Hell, after we learn that his shop is staffed by a loli wolf-girl named Noela and a ghost named Flueret, the show doesn't bother to address their presence in this world as well. Are underaged werewolves and ghosts that still feel the need to go panty shopping just, like, a thing in this universe? And how can this Kirio guy make any use of his pharmaceutical knowledge when he's working with flora and fauna that categorically do not exist on Earth? I can't decide whether the anime's decision to ignore all of these potentially pertinent details is borne out of sheer laziness, or a tacit admission that none of those finer storytelling points actually matter, since the appeal of the show is seemingly limited to watching Kirio and his gaggle of girls faff about and get into random shenanigans that somehow connect to potion brewing.

The problem is that the show isn't simply isn't very funny, or interesting, and the slice-of-life episodes are so formless that they don't even serve very well for people who just want cute stuff to happen on screen for twenty-or-so minutes.
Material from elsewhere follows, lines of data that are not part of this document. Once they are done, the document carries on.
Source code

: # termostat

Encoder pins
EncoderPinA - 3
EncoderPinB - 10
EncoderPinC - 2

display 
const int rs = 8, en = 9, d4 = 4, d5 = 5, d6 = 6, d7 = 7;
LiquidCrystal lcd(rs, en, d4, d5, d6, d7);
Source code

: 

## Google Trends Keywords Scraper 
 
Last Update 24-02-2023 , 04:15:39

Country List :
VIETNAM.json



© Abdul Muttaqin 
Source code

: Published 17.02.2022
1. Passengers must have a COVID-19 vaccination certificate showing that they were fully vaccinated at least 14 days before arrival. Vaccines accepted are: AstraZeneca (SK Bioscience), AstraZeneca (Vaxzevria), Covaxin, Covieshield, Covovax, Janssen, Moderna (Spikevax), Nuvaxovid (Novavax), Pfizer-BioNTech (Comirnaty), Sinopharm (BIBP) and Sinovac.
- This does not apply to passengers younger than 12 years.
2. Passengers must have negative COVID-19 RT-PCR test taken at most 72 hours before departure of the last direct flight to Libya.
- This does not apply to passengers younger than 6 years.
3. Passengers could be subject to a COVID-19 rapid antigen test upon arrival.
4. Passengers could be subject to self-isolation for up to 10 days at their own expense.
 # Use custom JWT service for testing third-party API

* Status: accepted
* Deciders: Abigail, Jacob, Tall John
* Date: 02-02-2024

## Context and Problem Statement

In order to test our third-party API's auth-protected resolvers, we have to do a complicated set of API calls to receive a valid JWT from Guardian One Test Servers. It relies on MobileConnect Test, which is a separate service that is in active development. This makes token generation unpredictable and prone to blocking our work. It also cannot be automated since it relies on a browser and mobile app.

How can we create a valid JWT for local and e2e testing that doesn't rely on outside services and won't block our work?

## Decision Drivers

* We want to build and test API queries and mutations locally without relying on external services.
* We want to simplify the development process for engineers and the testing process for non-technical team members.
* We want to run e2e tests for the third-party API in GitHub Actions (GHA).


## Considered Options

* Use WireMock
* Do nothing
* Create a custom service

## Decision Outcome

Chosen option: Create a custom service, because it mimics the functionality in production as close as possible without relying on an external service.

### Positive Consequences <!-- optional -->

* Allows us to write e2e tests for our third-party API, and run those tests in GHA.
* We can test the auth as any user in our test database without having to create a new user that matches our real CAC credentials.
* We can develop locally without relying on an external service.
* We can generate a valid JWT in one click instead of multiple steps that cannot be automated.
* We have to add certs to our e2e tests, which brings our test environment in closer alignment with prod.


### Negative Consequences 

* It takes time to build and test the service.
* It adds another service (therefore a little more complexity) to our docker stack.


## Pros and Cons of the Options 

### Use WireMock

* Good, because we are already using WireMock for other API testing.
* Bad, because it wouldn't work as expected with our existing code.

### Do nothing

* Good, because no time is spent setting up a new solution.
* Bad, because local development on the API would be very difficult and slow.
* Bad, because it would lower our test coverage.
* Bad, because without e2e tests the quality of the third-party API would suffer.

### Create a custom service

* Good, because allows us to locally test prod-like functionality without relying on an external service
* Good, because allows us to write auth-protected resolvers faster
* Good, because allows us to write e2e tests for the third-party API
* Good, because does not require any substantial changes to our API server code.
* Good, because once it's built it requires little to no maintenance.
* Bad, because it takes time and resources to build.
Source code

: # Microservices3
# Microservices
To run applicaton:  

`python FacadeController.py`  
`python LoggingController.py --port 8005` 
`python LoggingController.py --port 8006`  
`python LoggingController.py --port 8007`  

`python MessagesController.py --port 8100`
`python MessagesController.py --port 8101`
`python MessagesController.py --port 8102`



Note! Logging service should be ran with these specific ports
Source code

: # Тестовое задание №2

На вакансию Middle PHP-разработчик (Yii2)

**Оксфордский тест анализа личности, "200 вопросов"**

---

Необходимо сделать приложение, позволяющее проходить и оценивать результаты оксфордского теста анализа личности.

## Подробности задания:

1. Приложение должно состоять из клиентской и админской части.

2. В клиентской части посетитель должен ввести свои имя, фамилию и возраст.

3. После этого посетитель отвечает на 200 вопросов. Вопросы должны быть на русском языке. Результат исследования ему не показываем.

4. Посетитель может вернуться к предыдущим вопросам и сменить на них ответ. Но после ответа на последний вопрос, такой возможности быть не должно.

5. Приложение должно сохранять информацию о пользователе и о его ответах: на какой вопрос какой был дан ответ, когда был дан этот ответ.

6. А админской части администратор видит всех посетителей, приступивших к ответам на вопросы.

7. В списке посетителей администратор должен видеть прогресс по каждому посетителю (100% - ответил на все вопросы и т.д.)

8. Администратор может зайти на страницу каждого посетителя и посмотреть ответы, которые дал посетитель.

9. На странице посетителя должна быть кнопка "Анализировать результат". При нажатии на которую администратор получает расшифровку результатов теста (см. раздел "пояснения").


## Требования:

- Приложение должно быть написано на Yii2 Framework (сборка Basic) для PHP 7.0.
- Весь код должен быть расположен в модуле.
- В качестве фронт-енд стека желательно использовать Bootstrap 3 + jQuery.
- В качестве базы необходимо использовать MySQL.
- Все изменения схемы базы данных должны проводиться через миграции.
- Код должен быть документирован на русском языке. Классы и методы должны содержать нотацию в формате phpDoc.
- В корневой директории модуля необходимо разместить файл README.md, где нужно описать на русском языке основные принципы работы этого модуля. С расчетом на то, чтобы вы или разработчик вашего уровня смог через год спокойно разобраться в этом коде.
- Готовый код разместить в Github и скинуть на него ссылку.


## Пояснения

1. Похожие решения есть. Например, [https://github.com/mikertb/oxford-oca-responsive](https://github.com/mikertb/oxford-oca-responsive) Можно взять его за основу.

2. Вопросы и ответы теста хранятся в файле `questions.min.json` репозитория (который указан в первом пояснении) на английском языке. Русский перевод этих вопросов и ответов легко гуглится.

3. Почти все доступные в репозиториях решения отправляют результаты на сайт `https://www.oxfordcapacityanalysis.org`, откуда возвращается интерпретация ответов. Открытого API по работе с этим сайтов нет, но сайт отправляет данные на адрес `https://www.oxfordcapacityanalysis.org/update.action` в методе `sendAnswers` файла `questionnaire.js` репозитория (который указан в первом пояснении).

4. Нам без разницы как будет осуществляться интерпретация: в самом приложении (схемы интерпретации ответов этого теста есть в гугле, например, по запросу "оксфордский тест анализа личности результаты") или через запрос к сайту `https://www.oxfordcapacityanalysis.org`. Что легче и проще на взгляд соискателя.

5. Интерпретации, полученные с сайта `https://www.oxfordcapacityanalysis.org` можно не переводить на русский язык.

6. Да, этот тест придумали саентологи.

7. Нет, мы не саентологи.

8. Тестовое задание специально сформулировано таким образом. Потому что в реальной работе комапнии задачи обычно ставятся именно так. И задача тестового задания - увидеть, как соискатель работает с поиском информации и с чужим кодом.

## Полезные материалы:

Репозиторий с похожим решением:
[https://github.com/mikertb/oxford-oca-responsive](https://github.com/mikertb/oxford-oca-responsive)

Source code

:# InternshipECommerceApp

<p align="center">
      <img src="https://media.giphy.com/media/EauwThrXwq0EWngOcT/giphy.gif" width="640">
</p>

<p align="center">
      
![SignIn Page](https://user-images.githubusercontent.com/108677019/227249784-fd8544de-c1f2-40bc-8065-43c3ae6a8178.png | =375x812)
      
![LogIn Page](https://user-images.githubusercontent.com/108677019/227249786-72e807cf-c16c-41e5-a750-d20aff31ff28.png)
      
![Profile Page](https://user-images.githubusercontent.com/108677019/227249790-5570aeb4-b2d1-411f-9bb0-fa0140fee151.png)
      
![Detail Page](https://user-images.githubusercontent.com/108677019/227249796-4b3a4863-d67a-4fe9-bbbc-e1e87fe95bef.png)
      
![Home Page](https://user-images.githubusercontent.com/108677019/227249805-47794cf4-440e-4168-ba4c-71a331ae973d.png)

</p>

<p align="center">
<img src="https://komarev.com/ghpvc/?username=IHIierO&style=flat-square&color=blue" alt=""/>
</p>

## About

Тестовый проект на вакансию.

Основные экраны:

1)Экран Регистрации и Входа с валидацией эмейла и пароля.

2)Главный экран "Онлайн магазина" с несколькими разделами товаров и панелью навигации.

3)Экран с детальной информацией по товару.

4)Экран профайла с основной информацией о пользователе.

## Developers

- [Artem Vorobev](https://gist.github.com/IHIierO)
The voice cast is game at least, and the only somewhat amusing bit of this entire premiere comes from when Kirio and Noela run into an incredibly furious woman named Feris, who I would swear is voiced Hina Kino, given how absurd her guttural shrieks begin to sound after a while.

If Drug Store in Another World isn't even going to bother with isekai cliches in the first place, then I don't see any reason for this show to be an isekai at all, other than the fact that the “in another world” part of the title is apparently guaranteed to boost sales figures by a few points. Either way, I don't really see the point. There are better isekai anime, better slice-of-life shows, and better waifu screensavers out there, so you won't be needing a prescription of Drug Store in Another World, regardless of the fix you're looking for.